A review by Chris Bolton

Let's get this out of the way right off: Robert Baer is not -- no matter what the publicity materials or breathless reviews might claim -- the "American John le Carre," nor even the American Ian Fleming.

Baer's writing is too fast and fluid, too juiced on action and not as enamored of Old Boys engaging in long conversations over brandy while puzzling out tangled espionage matters, to compare to the old school spymasters like le Carre or Graham Greene. And the refined, debonair Sir James Bond would likely never consort with an agent so uncouth as Max Waller (though he might appreciate Waller's womanizing ways).

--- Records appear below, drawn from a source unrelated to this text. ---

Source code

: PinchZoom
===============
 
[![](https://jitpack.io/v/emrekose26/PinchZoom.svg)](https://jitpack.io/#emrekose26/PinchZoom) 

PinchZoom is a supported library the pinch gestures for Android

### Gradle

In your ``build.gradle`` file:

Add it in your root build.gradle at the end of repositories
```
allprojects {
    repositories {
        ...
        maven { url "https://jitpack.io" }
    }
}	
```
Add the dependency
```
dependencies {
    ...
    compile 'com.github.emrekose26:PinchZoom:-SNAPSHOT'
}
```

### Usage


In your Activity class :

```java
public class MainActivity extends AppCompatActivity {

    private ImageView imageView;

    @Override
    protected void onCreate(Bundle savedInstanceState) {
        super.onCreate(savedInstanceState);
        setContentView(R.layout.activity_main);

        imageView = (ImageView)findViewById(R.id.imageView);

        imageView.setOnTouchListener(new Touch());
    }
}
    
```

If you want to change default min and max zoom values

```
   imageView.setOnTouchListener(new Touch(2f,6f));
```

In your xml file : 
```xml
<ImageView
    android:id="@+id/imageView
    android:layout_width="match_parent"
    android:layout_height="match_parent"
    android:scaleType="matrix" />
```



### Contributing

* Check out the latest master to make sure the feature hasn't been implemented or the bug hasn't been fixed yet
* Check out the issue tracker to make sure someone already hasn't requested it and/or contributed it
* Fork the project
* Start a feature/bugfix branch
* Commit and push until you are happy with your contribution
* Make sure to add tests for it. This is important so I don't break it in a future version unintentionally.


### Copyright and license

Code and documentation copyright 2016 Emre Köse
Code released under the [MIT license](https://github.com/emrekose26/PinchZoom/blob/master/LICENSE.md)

Instead, Baer has found a style all his own: less ponderous than le Carre, more left-leaning (and far less long-winded) than Tom Clancy, and breezier than Robert Littell, whose novel The Company could swallow Baer's debut whole and leave plenty of room for dessert.

What Baer brings to the table is a lot of firsthand experience. A former top CIA operative, Baer talks the talk -- and sounds like he really knows what he's talking about. He has already chronicled his riveting, often frustrating experiences in the bestseller See No Evil, which inspired Stephen Gaghan's recent film Syriana.

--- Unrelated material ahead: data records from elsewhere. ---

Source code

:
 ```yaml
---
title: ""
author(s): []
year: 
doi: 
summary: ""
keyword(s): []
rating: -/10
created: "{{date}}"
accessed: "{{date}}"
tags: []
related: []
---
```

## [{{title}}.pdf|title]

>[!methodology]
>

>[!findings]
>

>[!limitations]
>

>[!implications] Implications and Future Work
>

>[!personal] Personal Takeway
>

In fact, the character played by George Clooney, Bob Barnes, is not so loosely based on Baer -- although we can assume, if Baer is still alive and writing novels and appearing on NPR every time they have a CIA-related story, he hasn't shared the Clooney character's grim fate. Perhaps because of a certain syllabic similarity in their names, or the resemblance in their jobs and dealings with the Agency, it's easy to imagine Max Waller as Baer's fictional counterpart -- which led to me picturing a heavy-set, bearded Clooney in the protagonist role throughout Blow the House Down. There are worse things to imagine.

Blow the House Down is a breakneck novel set in an alternate reality very similar to our own, with slight (but key) differences. The plot suggests a theory behind 9/11 that I, certainly, hadn't heard before. While I have strong doubts as to its veracity, the possibility makes for fascinating, fast-paced storytelling.

Baer gets a certain mileage merely out of opening his first chapter with the date: June 21, 2001. Talk about a ticking clock.

During the next three months, veteran CIA officer Max Waller will lose his job, find himself framed as a traitor, and flee the United States with a mysterious photograph that one agent has already died for. The plot might have something to do with the (still unsolved) 1984 abduction and murder of CIA station chief Bill Buckley in Beirut -- though it also touches on a number of other potential strands of conspiracy, including, eventually, the 9/11 hijackers and Osama bin Laden. I didn't have much difficulty understanding the plot as I read the book, but I'll be damned if I can tie it all up into some kind of halfway intelligible summary for this review.

Suffice it to say, Waller is chased across much of the Middle East and Europe by enemy agents whose affiliations remain shadowy -- in some cases, until the end of the book; in other cases, even now. If you thought the various plot threads of Syriana were headache-inducing, keep a bottle of Excedrin nearby while you read Blow the House Down.

It's nearly impossible to determine where fiction ends and reality begins. Baer litters his novel with so many real names, faces, and incidents -- from the Buckley kidnapping and the conspicuous presence of bin Laden, to the casting of such real-life figures as FBI agent John O'Neill (who was killed in the 9/11 WTC attack) as friend and confidant to Waller. In a Q&A with New Yorker writer Seymour M. Hersh at the end of the book, Baer himself clears the matter up while simultaneously muddying the waters further:

What I really want to do is bring out emotionally that we haven't answered these questions, and until we start telling the truth to each other and to ourselves we're not going to figure out what happened on 9/11 or prevent the next tragedy.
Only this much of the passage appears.